Clearly, the decision to generate the Guevara myth was made by Castro, not Debray. In the conditions of Cuba in 1965, it served several purposes. In the rise and fall of Castro’s vexed relationship with the Soviet Union, this was a period of distancing. The Latin American revolutionary movement was not particularly promising. The guerrillas in Peru were easily crushed, the Guatemalan movement was dangerously divided and the Sandinistas were merely surviving. In Brazil the left was facing an authoritarian government and in Argentina it would be several years before the workers’ rising in Córdoba signalled a new and higher level of class struggle. In reality, Cuba was drifting inexorably into the Soviet ambit but Castro was uneasy and resisting. The Guevara myth enabled him to generate a connection with a new radical left which could create a solidarity movement and perhaps pressure social democratic governments to work more actively with Cuba. Yet the reality is that even as Western intellectuals were travelling to Cuba in solidarity, and Che was becoming the icon of a new age, the Cuban economy was in crisis, production falling and industrialisation as distant as it had ever been. And further, the development of guerrilla war was itself failing badly. When Che’s famous letter calling for the creation of ‘one, two, three, many Vietnams’ was read aloud at the OLAS Solidarity Conference in February 1967, it was a principle, and an absolutely fundamental one, represented as reality. 
The iconography of the heroic guerrilla was not the reflection of a concrete reality; its function was ideological. And that function was as much internal as international. In 1964 Castro had signed an agreement with the Communist parties of Latin America approving the armed struggle. It ensured Cuba’s allegiance to the Soviet Union in the splits with China; but the Communist parties were hardly like to change their historical trajectory overnight. In 1965 the Soviet Union signed agreements with several Latin American governments which were themselves facing armed resistance, like Venezuela and Chile. And while Castro too signed a three year trade agreement, he was again growing suspicious of Soviet intentions. It was time to re-establish Cuba’s moral and political authority independently of the Soviet Union; at the same time any possibility of achieving a degree of autonomy would rest upon Cuba’s ability to achieve economic freedom of movement.

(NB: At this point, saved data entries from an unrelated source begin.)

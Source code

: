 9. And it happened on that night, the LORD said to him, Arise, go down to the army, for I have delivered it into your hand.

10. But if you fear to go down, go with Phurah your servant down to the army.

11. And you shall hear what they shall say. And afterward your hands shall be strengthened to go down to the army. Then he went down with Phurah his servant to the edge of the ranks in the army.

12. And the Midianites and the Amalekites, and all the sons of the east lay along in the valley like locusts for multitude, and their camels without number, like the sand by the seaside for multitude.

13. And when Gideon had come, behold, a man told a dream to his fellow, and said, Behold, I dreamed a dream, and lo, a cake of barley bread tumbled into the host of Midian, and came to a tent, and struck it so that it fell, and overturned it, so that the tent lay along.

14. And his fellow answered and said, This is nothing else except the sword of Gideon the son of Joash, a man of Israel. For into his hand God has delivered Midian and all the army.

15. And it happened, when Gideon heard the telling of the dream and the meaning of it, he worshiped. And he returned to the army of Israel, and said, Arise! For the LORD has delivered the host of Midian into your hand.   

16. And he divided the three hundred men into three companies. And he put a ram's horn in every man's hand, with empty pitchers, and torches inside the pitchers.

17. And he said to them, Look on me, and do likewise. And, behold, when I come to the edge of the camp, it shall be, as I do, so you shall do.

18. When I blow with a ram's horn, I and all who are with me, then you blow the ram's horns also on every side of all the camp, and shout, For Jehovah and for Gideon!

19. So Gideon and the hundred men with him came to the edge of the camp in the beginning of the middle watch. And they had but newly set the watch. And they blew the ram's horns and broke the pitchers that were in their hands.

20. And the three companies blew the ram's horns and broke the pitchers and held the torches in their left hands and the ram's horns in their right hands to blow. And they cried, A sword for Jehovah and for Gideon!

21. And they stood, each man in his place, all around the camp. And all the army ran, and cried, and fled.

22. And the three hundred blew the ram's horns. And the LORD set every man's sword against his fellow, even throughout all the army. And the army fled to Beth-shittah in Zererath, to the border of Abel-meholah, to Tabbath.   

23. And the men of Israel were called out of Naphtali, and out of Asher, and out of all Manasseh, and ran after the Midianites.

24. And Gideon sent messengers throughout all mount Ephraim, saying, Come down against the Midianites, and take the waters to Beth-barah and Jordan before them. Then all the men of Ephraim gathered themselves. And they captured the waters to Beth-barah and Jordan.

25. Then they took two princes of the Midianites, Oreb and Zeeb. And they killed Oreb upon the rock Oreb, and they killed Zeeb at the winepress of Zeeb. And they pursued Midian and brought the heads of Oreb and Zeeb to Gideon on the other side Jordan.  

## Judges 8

The return to some of Che’s economic ideas was ironic, and in 1966 it became increasingly clear that Castro was planning some ‘great leap forward’ of his own, a sugar harvest large enough to provide a surplus to finance industrialisation. For that to happen, of course, the exploitation of labour must be intensified again; Che’s theories of ‘socialist emulation’ and the ideas enshrined in Man and Socialism in Cuba were rediscovered. Cubans were called upon to give their labour, to accept the sacrifice of material benefits of all sorts, and to place their shoulder to the wheel for the nation state. Che became the living symbol of self-sacrifice and social discipline when the Cuban state required of its own people a maximum, and unpaid, effort. In return the Cuban workers were given a brief taste of direct democracy. Trade union officials could be elected (after 74 percent of the existing officials were replaced the experiment was not repeated). The promise of poder local (municipal power) was stillborn, since democracy did not extend to any of the organs of state power or their occupants.
The climax of this campaign was to be the Gran Zafra, the 10 million ton sugar harvest that would be Cuba’s take off point. In fact, the harvest reached only some 6.3 million tons, but in the course of the mobilisation of labour that it entailed, the rest of the economy suffered neglect, shortages and disorganisation, deepening the impact of the shortfall in sugar production. The rhetoric of the ‘revolutionary offensive’ was counterposed to a rapprochement with Moscow that began with Castro’s speech of support for the Russian invasion of Czechoslovakia, the attack on Solidarnosc and the establishment of political relations with the military reformists Velasco in Peru and Torrijos in Panama. And indeed the ‘revolutionary offensive’ itself was not all that it seemed; the introduction of the ‘labour file’ in 1969 suggested that ‘socialist emulation’ and the idea of ‘moral incentives’ were merely masks for intensified labour discipline and political authoritarianism. The dramatic rise in absenteeism in 1970 produced a new and draconian Labour Code.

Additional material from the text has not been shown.